Team Building Training In Uganda

We are headed out to the village in Bwezibwera in Southwestern Uganda for a day of Team Building. The Ministry of Health is launching a nation-wide program of Volunteer Health Workers (VHW). In the parishes where our child health training project works, many of our volunteers have been chosen as VHW. As our volunteers have been trained and working for five years and have formed cohesive groups that are proud, self-reliant and active, many are not sure they want to give up this identity and the connection with our NGO project. This is despite the fact that funding has drawn to a close so it looks like our project may be coming to an end. This has resulted in them thinking of themselves as better than and apart from the other government volunteers. We are concerned this may affect team work as VHWs and want them to start to work together as a group, hence the Team Building day.


We are out early in the crepuscular light of early dawn. The red murram village roads take us past milk cans being collected and tied on the backs of bicycles for delivery or waiting by the road for transport to larger centers. Local sales appear to be part of it too. Milk is plentiful here in Ankole. African Tea is almost half milk, my favourite breakfast drink.


We are weaving our way over and around the hills. At one small widening of the road, the driver finds out the trainers we were meant to collect are elsewhere and we trace our way back to the health center. While we are stopped, I am able to photograph people winnowing peanut shells after the peanuts are passed whole thru a grinder. The whole operation is set out on a grass mat by the side of the road, stunning in its simplicity. I have seen such tableaus before but never knew what was being ground. My African colleagues identify it right off, so distinctive the equipment. It makes me aware of how much else I look at but don’t really see.


We arrive at Mirongo at 9:00 am and there are about 30 volunteers already gathered. They trickle in over the next two hours and by 11:00 there are 83. They arrive by foot or bicycle, climbing up over the crest of the hill, many of them delayed by the need to dig in their shambas before the sun gets high in the sky as it is the rainy season and digging must be done in the early hours. About 20 of the group gathered are our volunteers, the rest are newly appointed to the volunteer health worker role by the government.


We use a variety of interactive exercises. The five trainers each take one group and change groups after each exercise. At the end of the day, one of the participants who is new to such training, says in awe, “We didn’t come with pens and paper but we have learned a lot.”


Another says, “I thought we were not getting the same teaching in each group, but I can see from the feedback that we have all learned the same things.”

It is exciting to work with people new to participatory methods. They are so keen and eager and seem to have Eureka moments at every other turn. The Picture Puzzles we have used seem particularly effective. Each person is given one piece of the puzzle and told to find others to make a picture. Some are active, circling the groups, holding their own picture piece up high for all to see. Others hang on to their own piece afaid to let it go,hoping others will find them. The pictures we use are bright and colourful photos of our local area of calender photos of West Africa. Not many of them have worked with puzzle pieces before so even when they find others that seem similar there is time spent in making it fit together.

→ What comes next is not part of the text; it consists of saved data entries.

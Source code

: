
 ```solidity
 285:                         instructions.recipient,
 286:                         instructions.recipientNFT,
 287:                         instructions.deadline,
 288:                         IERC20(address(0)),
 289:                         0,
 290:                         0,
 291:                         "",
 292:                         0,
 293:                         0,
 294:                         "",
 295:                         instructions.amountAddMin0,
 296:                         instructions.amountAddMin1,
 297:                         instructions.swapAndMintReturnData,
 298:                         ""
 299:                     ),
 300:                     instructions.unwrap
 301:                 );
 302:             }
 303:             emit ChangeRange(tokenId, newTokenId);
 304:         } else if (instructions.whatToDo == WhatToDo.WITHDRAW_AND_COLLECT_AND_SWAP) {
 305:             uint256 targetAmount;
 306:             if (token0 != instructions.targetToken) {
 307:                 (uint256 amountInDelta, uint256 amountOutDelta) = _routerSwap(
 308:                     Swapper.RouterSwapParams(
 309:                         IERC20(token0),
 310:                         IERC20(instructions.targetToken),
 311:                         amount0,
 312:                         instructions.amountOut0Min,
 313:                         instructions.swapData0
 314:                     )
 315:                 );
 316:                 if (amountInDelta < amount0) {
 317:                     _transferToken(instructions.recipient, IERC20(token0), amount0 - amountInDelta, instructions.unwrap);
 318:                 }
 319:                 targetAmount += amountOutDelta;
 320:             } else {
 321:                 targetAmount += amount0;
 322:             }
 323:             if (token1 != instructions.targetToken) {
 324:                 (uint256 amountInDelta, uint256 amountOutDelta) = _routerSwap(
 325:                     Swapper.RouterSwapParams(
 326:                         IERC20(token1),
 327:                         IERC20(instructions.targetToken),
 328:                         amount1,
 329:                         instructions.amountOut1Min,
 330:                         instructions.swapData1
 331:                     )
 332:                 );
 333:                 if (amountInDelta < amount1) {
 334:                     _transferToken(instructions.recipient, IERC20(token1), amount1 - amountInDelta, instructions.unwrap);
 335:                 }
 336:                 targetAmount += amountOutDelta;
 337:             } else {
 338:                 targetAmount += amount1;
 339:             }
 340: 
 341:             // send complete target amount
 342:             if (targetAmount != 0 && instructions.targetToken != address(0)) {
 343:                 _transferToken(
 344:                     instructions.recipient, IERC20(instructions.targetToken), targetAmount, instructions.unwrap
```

Our facilitators are skilled, especially at holding the energy and enthusiasm in large groups. Many lessons about how to find a group, how to locate others like you so you can create a picture together and how the overall picture is much more obvious when the pieces are fit together, are readily made in this exercise.

A question in the feedback highlights that someone did not understand a lesson in an exercise and they easily review it for the whole group. It has been a totally successful launch to the Team Building training. In the car on the way back home we hold our facilitators’ meeting and decide we will introduce some community development exercises as well in the next training. And everyone agrees we are off to a good start.

Photos: milk cans ready for pickup; winnowing ground nut shells & putting the puzzle together.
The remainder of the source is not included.